Frequently Asked Questions About Nevada Overtime Law

Does Nevada require daily overtime for all employees?

No. Daily overtime (time-and-a-half after 8 hours in a 24-hour period) applies only to non-exempt employees earning less than $18.00/hour in 2026. Employees earning $18.00/hour or more are exempt from the daily trigger but remain entitled to weekly overtime after 40 hours. The double-time rate after 12 hours applies to all non-exempt employees regardless of wage level.

Can a Nevada employer schedule 4×10-hour shifts to avoid weekly overtime?

Partially. A 4-day, 10-hour schedule would generate daily overtime for employees below the $18.00/hour threshold (2 hours per day × 4 days = 8 hours of daily OT per week), even if the total of 40 hours does not exceed the weekly threshold. For employees earning above $18.00/hour, a 4×10 schedule produces 40 weekly hours and no overtime under either the daily or weekly rule.

Does Nevada allow comp time instead of overtime pay for private-sector employees?

No. Compensatory time off (comp time) in lieu of overtime cash pay is not permitted for private-sector employees in Nevada. Only state, county, and municipal government employers may use comp time arrangements under limited circumstances. Private employers who substitute comp time for overtime pay violate NRS § 608.018.

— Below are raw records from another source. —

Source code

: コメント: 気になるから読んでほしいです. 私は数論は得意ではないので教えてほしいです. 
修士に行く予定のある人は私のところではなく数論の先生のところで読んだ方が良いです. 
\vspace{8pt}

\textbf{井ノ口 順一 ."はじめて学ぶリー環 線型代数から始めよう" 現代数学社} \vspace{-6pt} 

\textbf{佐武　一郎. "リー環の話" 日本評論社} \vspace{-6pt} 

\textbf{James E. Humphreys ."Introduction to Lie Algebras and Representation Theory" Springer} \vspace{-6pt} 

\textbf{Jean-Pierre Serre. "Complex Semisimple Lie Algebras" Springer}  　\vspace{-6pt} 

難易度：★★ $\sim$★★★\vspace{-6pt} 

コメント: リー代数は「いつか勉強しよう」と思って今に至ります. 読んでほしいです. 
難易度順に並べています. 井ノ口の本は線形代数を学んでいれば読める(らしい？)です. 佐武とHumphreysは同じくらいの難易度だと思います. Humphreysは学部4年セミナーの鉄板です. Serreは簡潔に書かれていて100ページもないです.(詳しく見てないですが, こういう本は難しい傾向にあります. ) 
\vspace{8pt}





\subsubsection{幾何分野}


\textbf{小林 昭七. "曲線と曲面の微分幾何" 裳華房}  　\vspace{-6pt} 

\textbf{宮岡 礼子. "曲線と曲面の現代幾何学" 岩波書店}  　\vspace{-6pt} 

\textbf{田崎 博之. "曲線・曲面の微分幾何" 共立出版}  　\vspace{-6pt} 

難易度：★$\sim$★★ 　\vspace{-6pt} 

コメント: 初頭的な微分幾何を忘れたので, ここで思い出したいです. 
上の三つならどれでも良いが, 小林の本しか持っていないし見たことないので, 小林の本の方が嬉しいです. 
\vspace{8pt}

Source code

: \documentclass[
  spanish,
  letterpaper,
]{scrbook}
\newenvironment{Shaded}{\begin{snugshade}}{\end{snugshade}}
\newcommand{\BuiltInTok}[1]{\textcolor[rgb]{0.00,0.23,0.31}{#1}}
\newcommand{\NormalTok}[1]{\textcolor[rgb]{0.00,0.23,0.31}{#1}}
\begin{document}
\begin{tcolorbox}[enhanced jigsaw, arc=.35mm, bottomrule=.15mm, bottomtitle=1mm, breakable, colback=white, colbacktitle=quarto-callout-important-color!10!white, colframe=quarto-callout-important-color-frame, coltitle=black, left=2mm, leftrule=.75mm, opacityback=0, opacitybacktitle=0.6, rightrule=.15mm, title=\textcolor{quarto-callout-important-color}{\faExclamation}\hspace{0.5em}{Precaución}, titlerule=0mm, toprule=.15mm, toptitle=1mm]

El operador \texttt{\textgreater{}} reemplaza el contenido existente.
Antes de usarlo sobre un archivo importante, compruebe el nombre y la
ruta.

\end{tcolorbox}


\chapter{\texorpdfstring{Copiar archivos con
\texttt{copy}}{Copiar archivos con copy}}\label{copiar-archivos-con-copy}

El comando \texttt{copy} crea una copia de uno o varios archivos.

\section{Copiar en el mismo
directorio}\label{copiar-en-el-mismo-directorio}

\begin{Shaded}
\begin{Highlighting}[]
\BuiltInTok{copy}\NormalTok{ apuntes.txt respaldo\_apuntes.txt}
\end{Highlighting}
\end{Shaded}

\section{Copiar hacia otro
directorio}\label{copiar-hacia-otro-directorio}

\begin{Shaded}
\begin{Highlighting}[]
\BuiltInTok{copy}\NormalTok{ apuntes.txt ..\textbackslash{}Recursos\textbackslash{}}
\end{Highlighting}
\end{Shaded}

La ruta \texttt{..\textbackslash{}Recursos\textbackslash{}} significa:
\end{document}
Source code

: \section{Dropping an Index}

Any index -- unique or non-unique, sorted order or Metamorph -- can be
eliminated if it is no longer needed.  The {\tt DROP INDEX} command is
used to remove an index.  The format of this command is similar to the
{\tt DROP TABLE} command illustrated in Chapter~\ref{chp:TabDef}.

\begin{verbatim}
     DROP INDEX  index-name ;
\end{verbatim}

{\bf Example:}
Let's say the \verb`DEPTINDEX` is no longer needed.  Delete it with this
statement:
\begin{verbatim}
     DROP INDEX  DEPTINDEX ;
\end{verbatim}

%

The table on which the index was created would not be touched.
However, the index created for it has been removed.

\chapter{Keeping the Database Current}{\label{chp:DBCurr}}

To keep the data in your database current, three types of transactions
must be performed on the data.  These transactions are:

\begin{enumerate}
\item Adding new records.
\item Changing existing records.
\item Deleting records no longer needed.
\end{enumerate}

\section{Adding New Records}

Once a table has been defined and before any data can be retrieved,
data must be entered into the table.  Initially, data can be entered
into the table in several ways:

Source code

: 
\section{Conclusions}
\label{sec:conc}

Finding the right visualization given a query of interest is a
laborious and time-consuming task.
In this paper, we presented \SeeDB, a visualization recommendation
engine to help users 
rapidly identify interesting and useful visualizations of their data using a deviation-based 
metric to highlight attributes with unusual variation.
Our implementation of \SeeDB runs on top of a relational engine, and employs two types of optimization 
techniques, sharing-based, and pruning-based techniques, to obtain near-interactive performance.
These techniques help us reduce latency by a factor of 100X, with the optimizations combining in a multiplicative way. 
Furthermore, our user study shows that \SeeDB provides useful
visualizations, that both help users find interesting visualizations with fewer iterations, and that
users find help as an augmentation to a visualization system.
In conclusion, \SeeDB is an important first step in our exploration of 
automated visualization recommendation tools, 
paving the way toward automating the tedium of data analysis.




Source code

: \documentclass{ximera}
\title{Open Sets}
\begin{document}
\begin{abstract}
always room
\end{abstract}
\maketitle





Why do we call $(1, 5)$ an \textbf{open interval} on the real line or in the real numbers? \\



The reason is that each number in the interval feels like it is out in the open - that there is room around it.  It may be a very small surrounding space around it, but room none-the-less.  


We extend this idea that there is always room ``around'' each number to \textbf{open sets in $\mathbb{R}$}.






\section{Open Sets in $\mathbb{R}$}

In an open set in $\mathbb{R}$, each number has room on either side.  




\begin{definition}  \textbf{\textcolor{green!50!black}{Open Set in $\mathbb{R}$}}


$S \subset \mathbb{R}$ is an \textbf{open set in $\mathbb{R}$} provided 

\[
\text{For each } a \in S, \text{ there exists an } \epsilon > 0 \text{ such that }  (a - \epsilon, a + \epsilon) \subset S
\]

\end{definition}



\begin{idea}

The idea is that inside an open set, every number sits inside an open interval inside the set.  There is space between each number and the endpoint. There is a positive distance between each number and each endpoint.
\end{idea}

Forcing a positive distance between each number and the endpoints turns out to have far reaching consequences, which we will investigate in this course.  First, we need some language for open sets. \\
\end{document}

How do tips affect overtime calculations for Nevada restaurant and casino workers?

Nevada prohibits the tip credit, so tipped employees must receive the full $12.00/hour minimum wage. Their regular rate of pay for overtime purposes is the full wage plus any non-discretionary service charges that are distributed to employees — not a reduced tipped minimum. Tips received directly from customers are generally excluded from the regular rate.

What happens if I signed a waiver of overtime?

Overtime waivers are void and unenforceable in Nevada. An employee cannot contract away the right to overtime pay — this protection is statutory. An employer who conditions employment on an overtime waiver is violating NRS § 608.018, and any waiver signed under such conditions provides no legal defense.

Legal notice: This article provides general legal information about Nevada overtime law and does not constitute legal advice. Individual overtime situations depend on specific facts regarding employment classification, compensation structure, and employer policies. Consult a licensed Nevada employment attorney for advice on your specific circumstances.